November 23, 1990|By Knight-Ridder News Service

BEVERLY HILLS, CALIF. — Beverly Hills, Calif.

Tom Selleck, Steve Guttenberg and Ted Danson actually enjoy talking to each other.

And talking is the order of the day for the three stars of "Three Men and a Little Lady," which opened on Wednesday. They're supposed to feed chunks of chat to the huge crowd of entertainment journalists packing the ballroom of a chic Beverly Hills hotel. They don't have to talk to each other. They want to.

During five-minute breaks as they move from table to table, Mr. Danson and Mr. Guttenberg put their heads together over a long table of these occasions' ubiquitous kiwi fruit. Mr. Guttenberg waylays Mr. Selleck to offer a comment. Mr. Selleck and Mr. Danson stop to share a joke as they hunt for new seats in the game of musical chairs.

"We really do like each other," says Mr. Selleck.

"Working with Tom and Steve is one of the reasons I wanted to do the sequel," says Mr. Danson.

"We shot 'Three Men and a Baby' in Toronto, and none of us lived there," says Mr. Guttenberg. "So we hung out a lot together, we went to dinner all the time together during the shoot. . . . On the set, the joking was pretty much the same as in the first movie."

That ensemble feeling is important. Put it together with a "sure-fire" story and you have the twin peaks of Touchstone strategy for the kind of blockbuster hit that rakes in $168 million, as the first film did.

"Three Men and a Baby," which cast TV's Mr. Selleck and Mr. Danson and movie ensemble player Guttenberg in the American adaptation of a hit French story, was the epitome of the strategy.

"Three Men and a Little Lady" tries to make the magic happen again, with these differences: There was no ready-made story that had already been a hit elsewhere (1985's "Trois Hommes et Un Couffin," or "Three Men and a Cradle," was an enormous success in France); there was less time for the actors to get to know each other again; they had a new director.

The sequel takes up the story five years later, when baby Mary's mother, Sylvia (Nancy Travis), decides both she and her daughter need a more stable, emotionally centered household than the one provided by herself and the three bachelor daddies.
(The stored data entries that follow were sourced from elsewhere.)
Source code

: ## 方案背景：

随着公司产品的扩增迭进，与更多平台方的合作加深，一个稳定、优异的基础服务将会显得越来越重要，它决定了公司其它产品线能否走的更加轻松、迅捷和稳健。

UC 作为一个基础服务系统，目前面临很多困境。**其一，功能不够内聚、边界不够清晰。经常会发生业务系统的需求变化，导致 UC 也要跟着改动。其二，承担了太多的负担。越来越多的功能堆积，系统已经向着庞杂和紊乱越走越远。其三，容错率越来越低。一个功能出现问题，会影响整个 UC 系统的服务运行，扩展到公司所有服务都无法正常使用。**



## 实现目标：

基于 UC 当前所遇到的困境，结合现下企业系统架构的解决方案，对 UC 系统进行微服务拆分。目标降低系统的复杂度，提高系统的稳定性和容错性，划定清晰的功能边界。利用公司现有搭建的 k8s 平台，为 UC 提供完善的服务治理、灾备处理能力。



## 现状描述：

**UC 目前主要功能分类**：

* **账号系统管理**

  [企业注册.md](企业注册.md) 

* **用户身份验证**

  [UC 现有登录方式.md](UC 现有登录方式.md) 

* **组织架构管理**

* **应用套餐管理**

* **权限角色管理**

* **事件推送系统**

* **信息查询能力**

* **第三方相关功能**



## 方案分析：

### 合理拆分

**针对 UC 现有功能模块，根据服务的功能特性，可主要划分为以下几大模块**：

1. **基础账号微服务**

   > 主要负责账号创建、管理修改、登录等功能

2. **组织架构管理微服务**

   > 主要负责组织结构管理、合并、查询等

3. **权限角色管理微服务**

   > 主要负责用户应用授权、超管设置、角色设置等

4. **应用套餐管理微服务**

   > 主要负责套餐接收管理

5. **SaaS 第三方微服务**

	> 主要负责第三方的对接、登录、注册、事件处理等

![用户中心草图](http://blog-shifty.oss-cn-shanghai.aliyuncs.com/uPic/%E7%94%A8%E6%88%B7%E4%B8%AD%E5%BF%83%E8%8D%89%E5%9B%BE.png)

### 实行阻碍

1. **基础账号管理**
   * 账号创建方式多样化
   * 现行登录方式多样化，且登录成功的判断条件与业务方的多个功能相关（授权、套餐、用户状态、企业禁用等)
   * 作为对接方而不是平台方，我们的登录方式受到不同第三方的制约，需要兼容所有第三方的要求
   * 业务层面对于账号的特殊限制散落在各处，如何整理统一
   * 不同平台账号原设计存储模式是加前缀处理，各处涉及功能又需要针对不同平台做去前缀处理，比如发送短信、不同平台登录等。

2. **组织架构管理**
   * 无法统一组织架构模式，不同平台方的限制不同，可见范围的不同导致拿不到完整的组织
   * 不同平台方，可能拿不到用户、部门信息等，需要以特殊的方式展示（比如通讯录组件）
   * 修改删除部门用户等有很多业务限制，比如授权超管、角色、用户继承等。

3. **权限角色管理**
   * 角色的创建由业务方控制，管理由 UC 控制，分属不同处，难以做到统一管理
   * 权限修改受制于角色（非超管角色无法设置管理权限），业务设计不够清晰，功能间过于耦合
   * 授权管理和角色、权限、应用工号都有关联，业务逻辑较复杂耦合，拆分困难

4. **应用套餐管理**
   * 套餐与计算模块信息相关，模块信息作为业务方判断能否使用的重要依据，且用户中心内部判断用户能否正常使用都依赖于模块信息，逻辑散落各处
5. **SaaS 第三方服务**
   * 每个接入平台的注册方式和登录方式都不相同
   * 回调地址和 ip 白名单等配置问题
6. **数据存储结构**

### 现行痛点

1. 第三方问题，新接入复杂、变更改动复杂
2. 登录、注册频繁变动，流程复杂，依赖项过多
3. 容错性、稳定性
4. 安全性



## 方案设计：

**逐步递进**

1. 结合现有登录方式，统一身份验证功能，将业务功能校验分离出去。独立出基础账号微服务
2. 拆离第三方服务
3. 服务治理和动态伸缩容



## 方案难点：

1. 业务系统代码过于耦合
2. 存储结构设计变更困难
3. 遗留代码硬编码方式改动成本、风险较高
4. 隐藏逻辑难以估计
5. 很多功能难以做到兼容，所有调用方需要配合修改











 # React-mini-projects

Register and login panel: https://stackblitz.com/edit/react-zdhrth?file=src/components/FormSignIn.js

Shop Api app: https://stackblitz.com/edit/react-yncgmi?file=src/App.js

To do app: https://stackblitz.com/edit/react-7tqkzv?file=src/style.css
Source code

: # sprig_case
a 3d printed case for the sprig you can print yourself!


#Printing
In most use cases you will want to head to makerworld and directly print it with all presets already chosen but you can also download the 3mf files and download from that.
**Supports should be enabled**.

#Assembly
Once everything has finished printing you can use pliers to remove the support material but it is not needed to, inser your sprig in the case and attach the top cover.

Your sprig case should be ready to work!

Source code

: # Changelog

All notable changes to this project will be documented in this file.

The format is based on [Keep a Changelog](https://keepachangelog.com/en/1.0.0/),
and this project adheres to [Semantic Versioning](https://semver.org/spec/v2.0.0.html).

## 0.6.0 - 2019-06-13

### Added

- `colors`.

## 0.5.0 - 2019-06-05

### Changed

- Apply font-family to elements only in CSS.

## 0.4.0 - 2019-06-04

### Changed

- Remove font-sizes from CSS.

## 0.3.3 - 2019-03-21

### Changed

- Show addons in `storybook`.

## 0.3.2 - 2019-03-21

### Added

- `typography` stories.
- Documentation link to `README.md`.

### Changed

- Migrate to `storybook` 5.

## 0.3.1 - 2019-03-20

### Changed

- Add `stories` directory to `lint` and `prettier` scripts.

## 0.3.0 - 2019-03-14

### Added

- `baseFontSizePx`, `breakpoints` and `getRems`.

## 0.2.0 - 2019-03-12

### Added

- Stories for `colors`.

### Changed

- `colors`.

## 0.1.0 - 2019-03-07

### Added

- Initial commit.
Says director Emile Ardolino, best known for "Dirty Dancing": "It's the breakup of their unique family that enables each of the characters to come to terms with their feelings about each other and the importance of family in their lives. The growth of the characters in facing this crisis is an important theme in the film -- that you're most fully alive when you're loving and caring for another human being."

"There's a lot of love in the household," said Mr. Guttenberg, "but the truth is that Mary needs to have a more normal environment. And the men have to decide to move on with their lives."

After auditioning 2,000 little girls, 5-year-old Robin Weisman was chosen to play Mary. "Because," says Mr. Ardolino, "Robin has a totally natural quality in front of the camera. She isn't affected in the way that many show biz children are at her age. She could interact with the others and become a true member of the ensemble."

Robin is also making the rounds of these interviews, and you can tell that Mr. Ardolino is right. When she's bored, she looks bored. When she doesn't know an answer, she says, "I dunno." And she's a natural cuddler, trustingly holding Nancy Travis' hand and curling up in her lap as if she'd been born there.

"She knows how to listen," says Mr. Selleck, "and that's really what acting is all about. She 'became Mary' in all of our eyes."